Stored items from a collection
▶

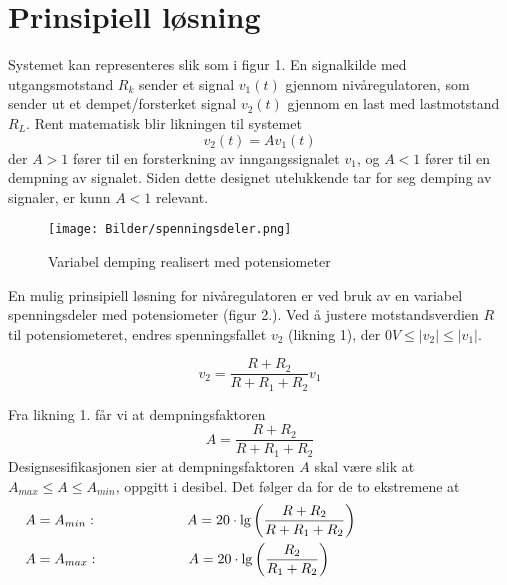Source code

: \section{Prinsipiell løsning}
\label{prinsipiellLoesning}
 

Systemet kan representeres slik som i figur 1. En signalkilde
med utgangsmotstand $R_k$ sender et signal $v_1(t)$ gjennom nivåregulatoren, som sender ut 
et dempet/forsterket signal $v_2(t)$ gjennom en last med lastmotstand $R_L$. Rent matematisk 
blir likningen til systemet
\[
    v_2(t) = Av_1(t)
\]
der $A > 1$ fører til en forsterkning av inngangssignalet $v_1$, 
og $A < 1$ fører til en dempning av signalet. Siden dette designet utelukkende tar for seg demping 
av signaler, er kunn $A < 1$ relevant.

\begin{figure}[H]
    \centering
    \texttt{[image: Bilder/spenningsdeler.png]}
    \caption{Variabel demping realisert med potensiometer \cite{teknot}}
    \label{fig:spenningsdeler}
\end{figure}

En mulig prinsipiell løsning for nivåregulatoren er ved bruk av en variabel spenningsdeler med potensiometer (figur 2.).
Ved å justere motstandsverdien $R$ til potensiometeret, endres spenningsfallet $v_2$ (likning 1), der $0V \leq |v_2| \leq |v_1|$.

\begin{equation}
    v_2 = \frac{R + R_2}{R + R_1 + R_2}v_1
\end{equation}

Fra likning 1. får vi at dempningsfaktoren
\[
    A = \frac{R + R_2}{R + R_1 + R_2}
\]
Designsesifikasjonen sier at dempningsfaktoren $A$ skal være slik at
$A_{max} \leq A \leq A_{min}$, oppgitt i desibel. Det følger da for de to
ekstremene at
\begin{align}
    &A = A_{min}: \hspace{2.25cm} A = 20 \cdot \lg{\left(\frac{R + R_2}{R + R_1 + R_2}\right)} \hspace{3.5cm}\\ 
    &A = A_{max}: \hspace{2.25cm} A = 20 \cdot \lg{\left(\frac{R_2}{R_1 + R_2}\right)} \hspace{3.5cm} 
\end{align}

◀

--- Goal of the exercise ---
From the records above, return each line that includes "fører".

--- Exercise response ---
der $A > 1$ fører til en forsterkning av inngangssignalet $v_1$, 
og $A < 1$ fører til en dempning av signalet. Siden dette designet utelukkende tar for seg demping 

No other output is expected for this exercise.